Which do you prefer: fiction or nonfiction?
I can’t wait to finish the two nonfiction books I’m working on, because I absolutely prefer to write fiction. Interestingly, it takes more research to write fiction. You have to be spot-on when writing about things you’ve never experienced, like murder, being a cop or being faced with the possibility of the world ending. And I have at least seven projects I’ve started that I want to finish. I have almost finished a sequel to Dregs, I have started a sequel to Slipping and the prequel to 8 Days is all but completed. I want to get back to fiction! I do enjoy researching and investigating this information, but I prefer to write it creatively, what Truman Capote dubbed “creative nonfiction” when he wrote In Cold Blood, which is one of my all-time favorite books. So both of my nonfiction books will be written more creatively.
Although teaching others to teach is Dr. Barri Bumgarner’s favorite activity, the Westminster faculty member maintains a number of interests. Bumgarner, left, and her best friend, Marsha Tyson, clown around with the Kansas City Royals mascot, K.C. Wolf.
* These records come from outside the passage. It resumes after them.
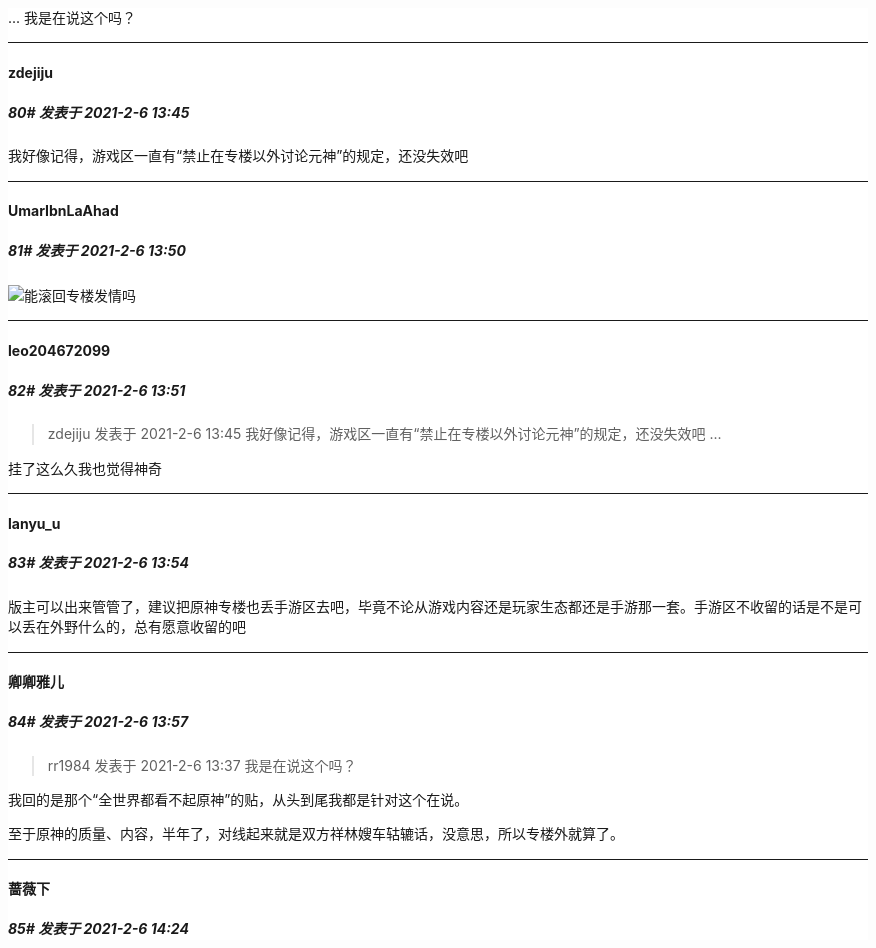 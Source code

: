  ...</blockquote>
我是在说这个吗？


-----

####  zdejiju  
##### 80#       发表于 2021-2-6 13:45


我好像记得，游戏区一直有“禁止在专楼以外讨论元神”的规定，还没失效吧


-----

####  UmarIbnLaAhad  
##### 81#       发表于 2021-2-6 13:50


<img src="https://static.saraba1st.com/image/smiley/face2017/049.png" referrerpolicy="no-referrer">能滚回专楼发情吗


-----

####  leo204672099  
##### 82#       发表于 2021-2-6 13:51


<blockquote>zdejiju 发表于 2021-2-6 13:45
我好像记得，游戏区一直有“禁止在专楼以外讨论元神”的规定，还没失效吧 ...</blockquote>
挂了这么久我也觉得神奇


-----

####  lanyu_u  
##### 83#       发表于 2021-2-6 13:54


版主可以出来管管了，建议把原神专楼也丢手游区去吧，毕竟不论从游戏内容还是玩家生态都还是手游那一套。手游区不收留的话是不是可以丢在外野什么的，总有愿意收留的吧


-----

####  卿卿雅儿  
##### 84#       发表于 2021-2-6 13:57


<blockquote>rr1984 发表于 2021-2-6 13:37
我是在说这个吗？</blockquote>
我回的是那个“全世界都看不起原神”的贴，从头到尾我都是针对这个在说。


至于原神的质量、内容，半年了，对线起来就是双方祥林嫂车轱辘话，没意思，所以专楼外就算了。


-----

####  蔷薇下  
##### 85#       发表于 2021-2-6 14:24
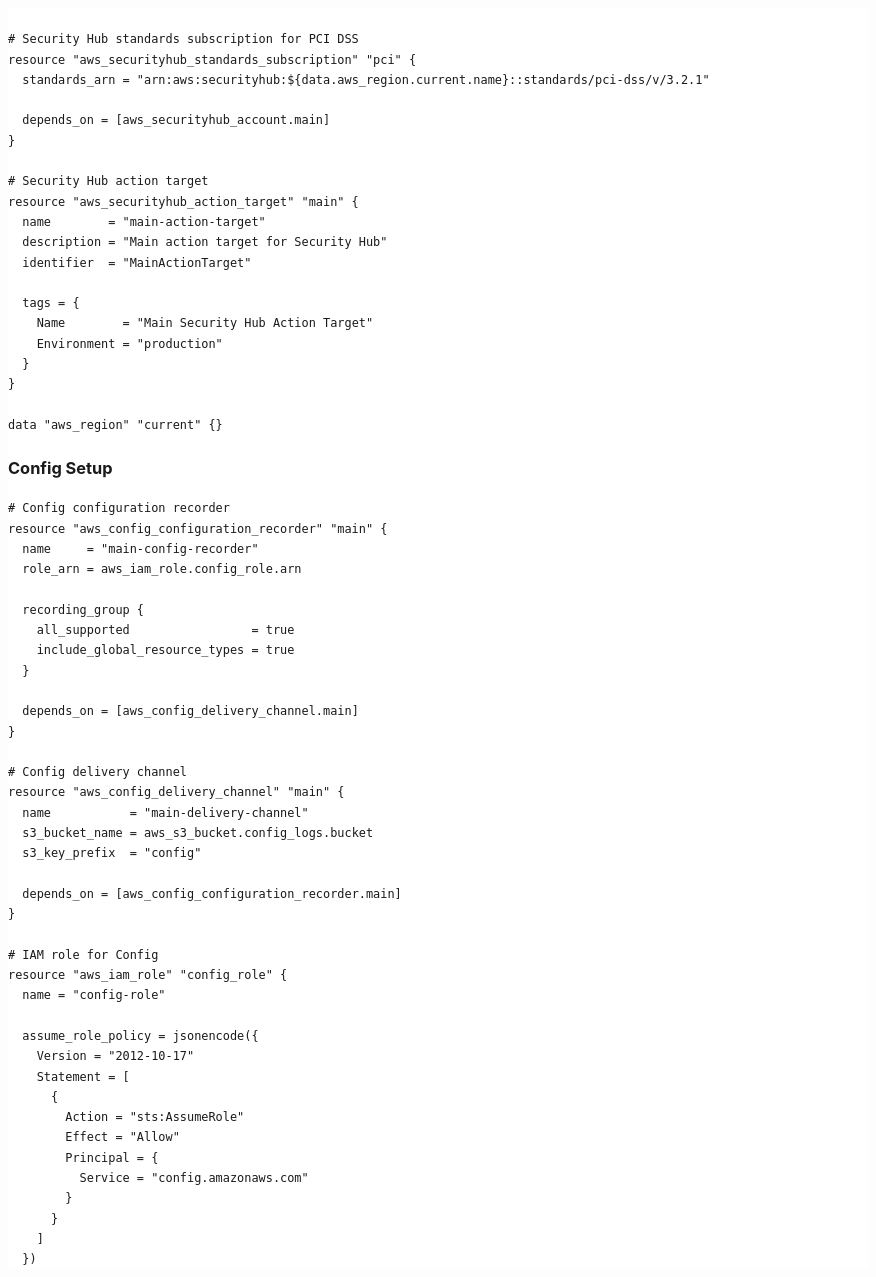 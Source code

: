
 ```hcl

# Security Hub standards subscription for PCI DSS
resource "aws_securityhub_standards_subscription" "pci" {
  standards_arn = "arn:aws:securityhub:${data.aws_region.current.name}::standards/pci-dss/v/3.2.1"

  depends_on = [aws_securityhub_account.main]
}

# Security Hub action target
resource "aws_securityhub_action_target" "main" {
  name        = "main-action-target"
  description = "Main action target for Security Hub"
  identifier  = "MainActionTarget"

  tags = {
    Name        = "Main Security Hub Action Target"
    Environment = "production"
  }
}

data "aws_region" "current" {}
```

### **Config Setup**
```hcl
# Config configuration recorder
resource "aws_config_configuration_recorder" "main" {
  name     = "main-config-recorder"
  role_arn = aws_iam_role.config_role.arn

  recording_group {
    all_supported                 = true
    include_global_resource_types = true
  }

  depends_on = [aws_config_delivery_channel.main]
}

# Config delivery channel
resource "aws_config_delivery_channel" "main" {
  name           = "main-delivery-channel"
  s3_bucket_name = aws_s3_bucket.config_logs.bucket
  s3_key_prefix  = "config"

  depends_on = [aws_config_configuration_recorder.main]
}

# IAM role for Config
resource "aws_iam_role" "config_role" {
  name = "config-role"

  assume_role_policy = jsonencode({
    Version = "2012-10-17"
    Statement = [
      {
        Action = "sts:AssumeRole"
        Effect = "Allow"
        Principal = {
          Service = "config.amazonaws.com"
        }
      }
    ]
  })
```
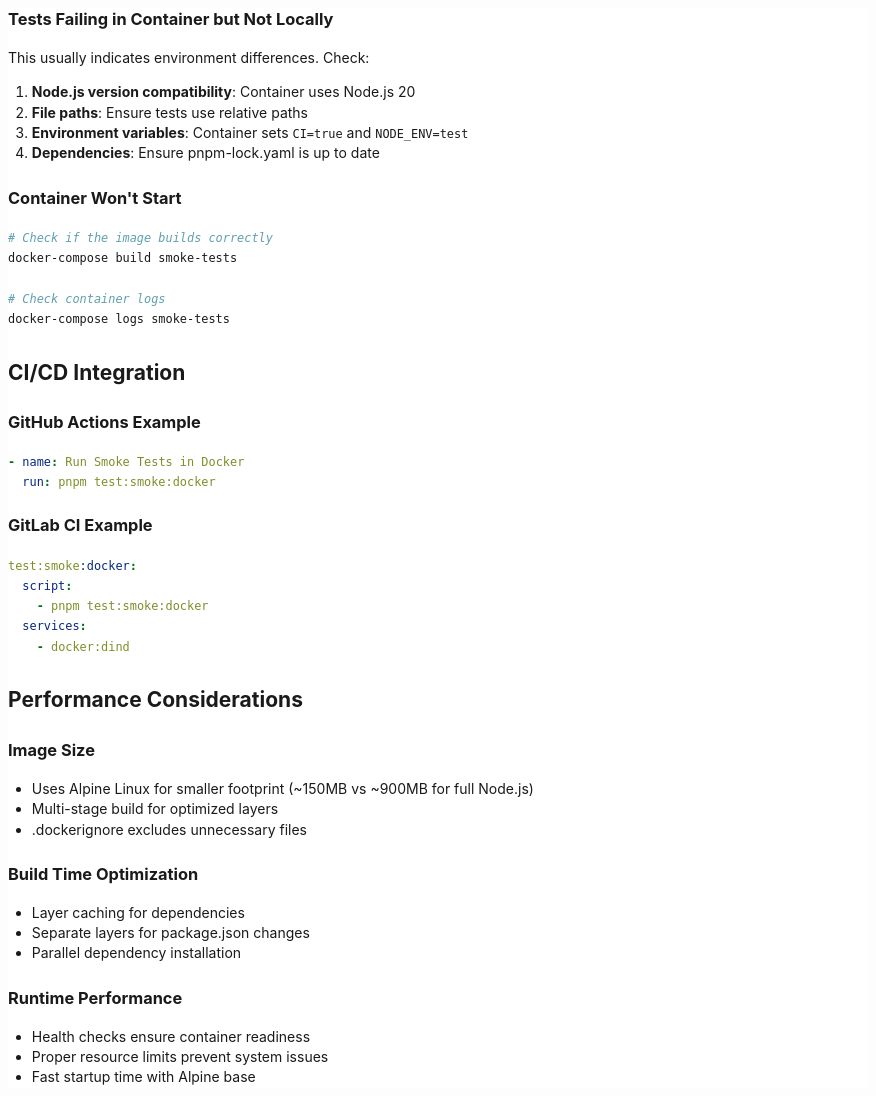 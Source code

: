 ### Tests Failing in Container but Not Locally

This usually indicates environment differences. Check:

1. **Node.js version compatibility**: Container uses Node.js 20
2. **File paths**: Ensure tests use relative paths
3. **Environment variables**: Container sets `CI=true` and `NODE_ENV=test`
4. **Dependencies**: Ensure pnpm-lock.yaml is up to date

### Container Won't Start

```bash
# Check if the image builds correctly
docker-compose build smoke-tests

# Check container logs
docker-compose logs smoke-tests
```

## CI/CD Integration

### GitHub Actions Example

```yaml
- name: Run Smoke Tests in Docker
  run: pnpm test:smoke:docker
```

### GitLab CI Example

```yaml
test:smoke:docker:
  script:
    - pnpm test:smoke:docker
  services:
    - docker:dind
```

## Performance Considerations

### Image Size
- Uses Alpine Linux for smaller footprint (~150MB vs ~900MB for full Node.js)
- Multi-stage build for optimized layers
- .dockerignore excludes unnecessary files

### Build Time Optimization
- Layer caching for dependencies
- Separate layers for package.json changes
- Parallel dependency installation

### Runtime Performance
- Health checks ensure container readiness
- Proper resource limits prevent system issues
- Fast startup time with Alpine base
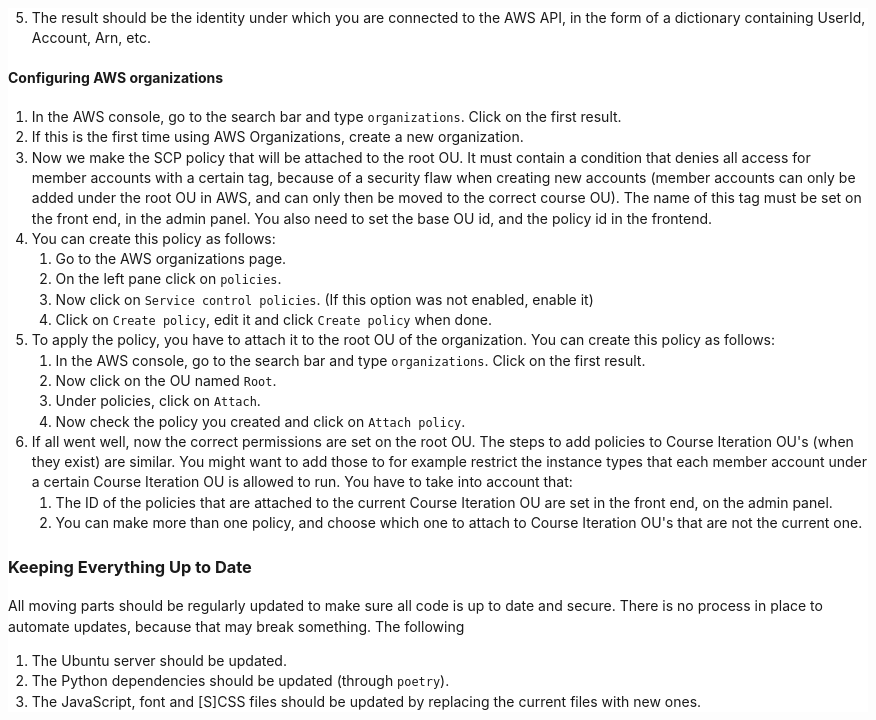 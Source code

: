    5. The result should be the identity under which you are connected to the AWS API, in the form of a dictionary containing UserId, Account, Arn, etc.

#### Configuring AWS organizations

1. In the AWS console, go to the search bar and type `organizations`. Click on the first result.
2. If this is the first time using AWS Organizations, create a new organization.
3. Now we make the SCP policy that will be attached to the root OU. It must contain a condition that denies all access for member accounts with a certain tag, because of a security flaw when creating new accounts (member accounts can only be added under the root OU in AWS, and can only then be moved to the correct course OU). The name of this tag must be set on the front end, in the admin panel. You also need to set the base OU id, and the policy id in the frontend.
4. You can create this policy as follows:
   1. Go to the AWS organizations page.
   2. On the left pane click on `policies`.
   3. Now click on `Service control policies`. (If this option was not enabled, enable it)
   4. Click on `Create policy`, edit it and click `Create policy` when done.
5. To apply the policy, you have to attach it to the root OU of the organization. You can create this policy as follows:
   1. In the AWS console, go to the search bar and type `organizations`. Click on the first result.
   2. Now click on the OU named `Root`.
   3. Under policies, click on `Attach`.
   4. Now check the policy you created and click on `Attach policy`.
6. If all went well, now the correct permissions are set on the root OU. The steps to add policies to Course Iteration OU's (when they exist) are similar. You might want to add those to for example restrict the instance types that each member account under a certain Course Iteration OU is allowed to run. You have to take into account that:
   1. The ID of the policies that are attached to the current Course Iteration OU are set in the front end, on the admin panel.
   2. You can make more than one policy, and choose which one to attach to Course Iteration OU's that are not the current one.

### Keeping Everything Up to Date
All moving parts should be regularly updated to make sure all code is up to date and secure. There is no process in place to automate updates, because that may break something.
The following 

1. The Ubuntu server should be updated.
2. The Python dependencies should be updated (through `poetry`).
3. The JavaScript, font and [S]CSS files should be updated by replacing the current files with new ones.
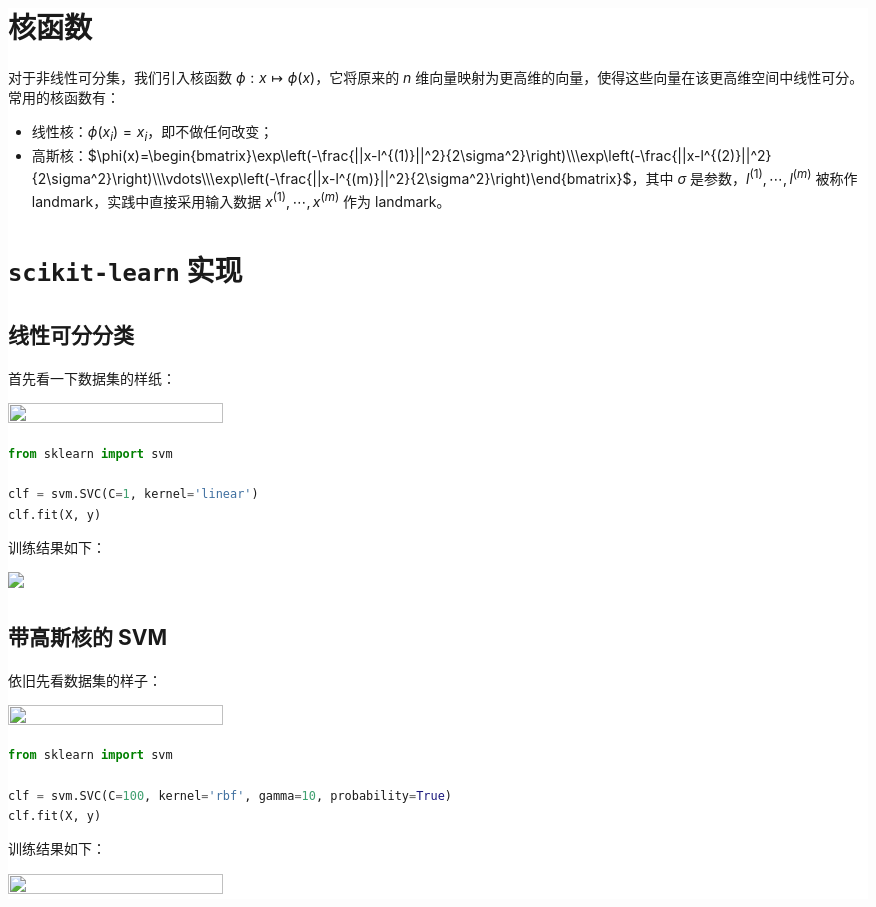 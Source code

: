



# 核函数

对于非线性可分集，我们引入核函数 $\phi:x\mapsto \phi(x)$，它将原来的 $n$ 维向量映射为更高维的向量，使得这些向量在该更高维空间中线性可分。常用的核函数有：

- 线性核：$\phi(x_i)=x_i$，即不做任何改变；
- 高斯核：$\phi(x)=\begin{bmatrix}\exp\left(-\frac{||x-l^{(1)}||^2}{2\sigma^2}\right)\\\exp\left(-\frac{||x-l^{(2)}||^2}{2\sigma^2}\right)\\\vdots\\\exp\left(-\frac{||x-l^{(m)}||^2}{2\sigma^2}\right)\end{bmatrix}$，其中 $\sigma$ 是参数，$l^{(1)},\cdots,l^{(m)}$ 被称作 landmark，实践中直接采用输入数据 $x^{(1)},\cdots,x^{(m)}$ 作为 landmark。





# `scikit-learn` 实现



## 线性可分分类

首先看一下数据集的样纸：

<img src="Figure_1.png" height="50%" width="50%" />

```python
from sklearn import svm

clf = svm.SVC(C=1, kernel='linear')
clf.fit(X, y)
```

训练结果如下：

![](Figure_1_1.png)



## 带高斯核的 $\textbf{SVM}$

依旧先看数据集的样子：

<img src="Figure_2.png" height="50%" width="50%" />

```python
from sklearn import svm

clf = svm.SVC(C=100, kernel='rbf', gamma=10, probability=True)
clf.fit(X, y)
```

训练结果如下：

<img src="Figure_2_1.png" height="50%" width="50%" />
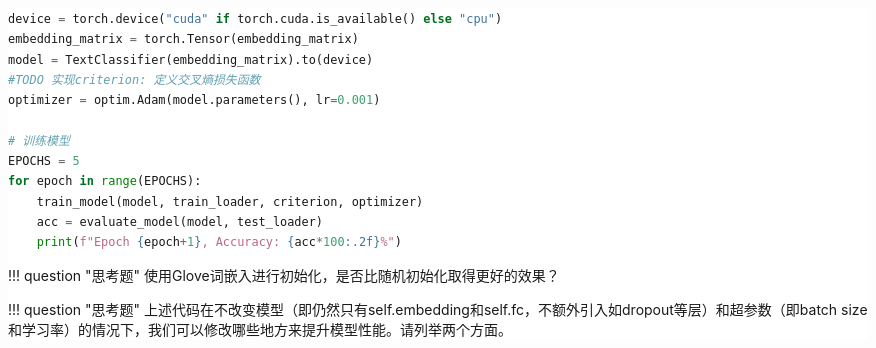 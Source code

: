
 ```python
device = torch.device("cuda" if torch.cuda.is_available() else "cpu")
embedding_matrix = torch.Tensor(embedding_matrix)
model = TextClassifier(embedding_matrix).to(device)
#TODO 实现criterion: 定义交叉熵损失函数
optimizer = optim.Adam(model.parameters(), lr=0.001)

# 训练模型
EPOCHS = 5
for epoch in range(EPOCHS):
    train_model(model, train_loader, criterion, optimizer)
    acc = evaluate_model(model, test_loader)
    print(f"Epoch {epoch+1}, Accuracy: {acc*100:.2f}%")
```
    
!!! question "思考题"
    使用Glove词嵌入进行初始化，是否比随机初始化取得更好的效果？

!!! question "思考题"
    上述代码在不改变模型（即仍然只有self.embedding和self.fc，不额外引入如dropout等层）和超参数（即batch size和学习率）的情况下，我们可以修改哪些地方来提升模型性能。请列举两个方面。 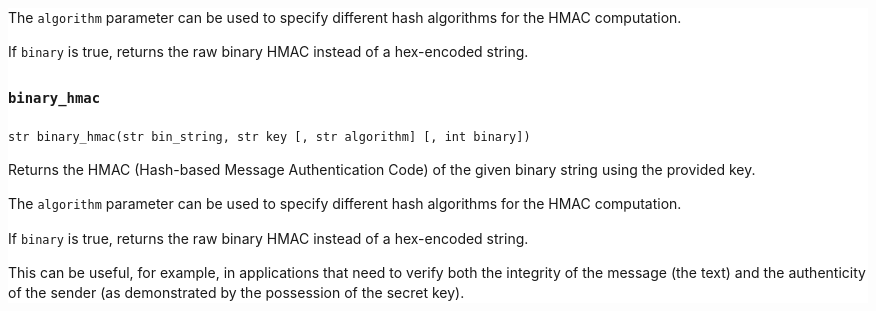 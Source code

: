 The `algorithm` parameter can be used to specify different hash algorithms for the HMAC computation.

If `binary` is true, returns the raw binary HMAC instead of a hex-encoded string.

### `binary_hmac`

```
str binary_hmac(str bin_string, str key [, str algorithm] [, int binary])
```

Returns the HMAC (Hash-based Message Authentication Code) of the given binary string using the provided key.

The `algorithm` parameter can be used to specify different hash algorithms for the HMAC computation.

If `binary` is true, returns the raw binary HMAC instead of a hex-encoded string.

This can be useful, for example, in applications that need to verify both the integrity of the message (the text) and the authenticity of the sender (as demonstrated by the possession of the secret key).
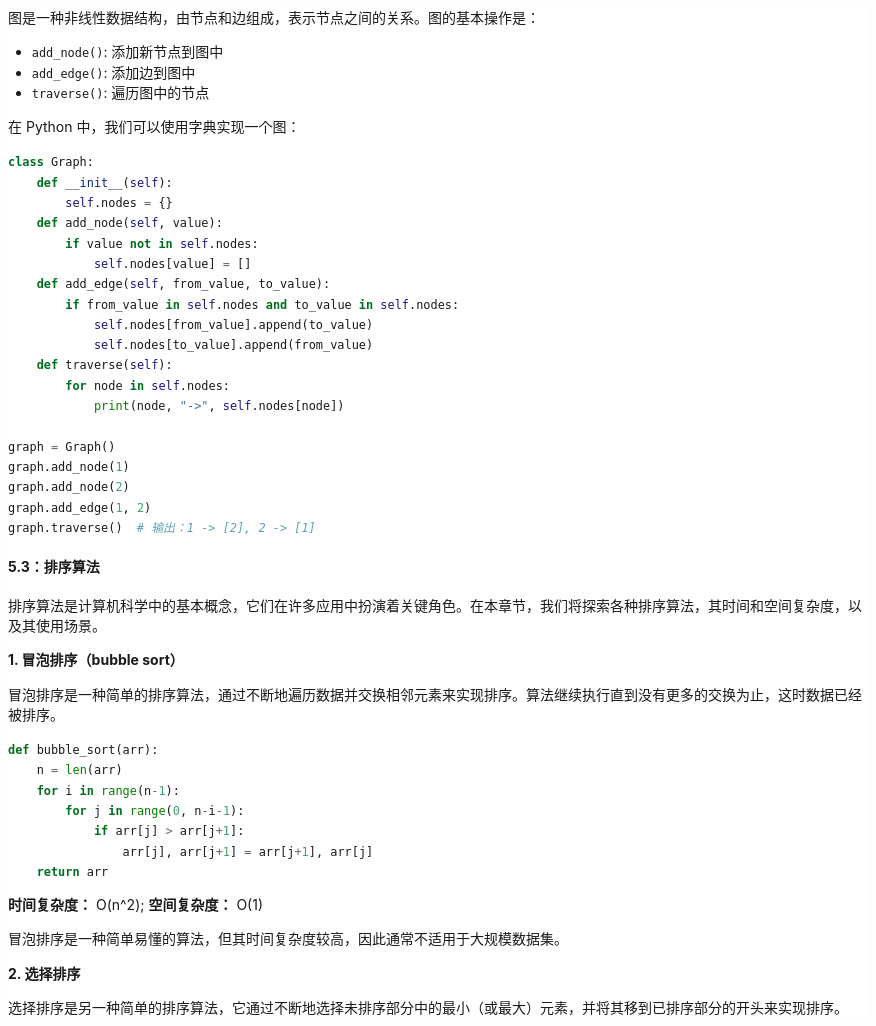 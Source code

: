 图是一种非线性数据结构，由节点和边组成，表示节点之间的关系。图的基本操作是：

* `add_node()`: 添加新节点到图中
* `add_edge()`: 添加边到图中
* `traverse()`: 遍历图中的节点

在 Python 中，我们可以使用字典实现一个图：

```python
class Graph:
    def __init__(self):
        self.nodes = {}
    def add_node(self, value):
        if value not in self.nodes:
            self.nodes[value] = []
    def add_edge(self, from_value, to_value):
        if from_value in self.nodes and to_value in self.nodes:
            self.nodes[from_value].append(to_value)
            self.nodes[to_value].append(from_value)
    def traverse(self):
        for node in self.nodes:
            print(node, "->", self.nodes[node])

graph = Graph()
graph.add_node(1)
graph.add_node(2)
graph.add_edge(1, 2)
graph.traverse()  # 输出：1 -> [2], 2 -> [1]
```

#### 5.3：排序算法

排序算法是计算机科学中的基本概念，它们在许多应用中扮演着关键角色。在本章节，我们将探索各种排序算法，其时间和空间复杂度，以及其使用场景。

**1. 冒泡排序（bubble sort）**

冒泡排序是一种简单的排序算法，通过不断地遍历数据并交换相邻元素来实现排序。算法继续执行直到没有更多的交换为止，这时数据已经被排序。

```python
def bubble_sort(arr):
    n = len(arr)
    for i in range(n-1):
        for j in range(0, n-i-1):
            if arr[j] > arr[j+1]:
                arr[j], arr[j+1] = arr[j+1], arr[j]
    return arr

```

**时间复杂度：** O(n^2); **空间复杂度：** O(1)

冒泡排序是一种简单易懂的算法，但其时间复杂度较高，因此通常不适用于大规模数据集。

**2. 选择排序**

选择排序是另一种简单的排序算法，它通过不断地选择未排序部分中的最小（或最大）元素，并将其移到已排序部分的开头来实现排序。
What are your other hobbies/interests?
I am a voracious traveler (my bucket list of places I want to go is very long), I read about 150 books a year, I love being outdoors (in my pool, in my hot tub, at a ball game, etc.) and I’m a fanatical Kansas City Chiefs fan and go out on a limb to dress up as one on Halloween. This year I had the Mahomes hair and everything. I also am a fan of the Mizzou Tigers and the St. Louis Cardinals, because they don’t play baseball in Kansas City (okay, I’m not over the 1985 World Series). And I LOVE professional tennis. I’ve been to the U.S. Open, and next summer, I’m trying to go to Wimbledon. I’m also a newly anointed St. Louis Blues fan. I love movies and can’t wait to see the new Star Wars movie! I also love to do jigsaw puzzles and collect vinyl (I have every album the Beatles ever recorded), and I like to spoil my furry kids to the point that it’s disgusting. My friends say I treat my puppies better than most people treat their children, and in the words of Billie Eilish, “Duh!”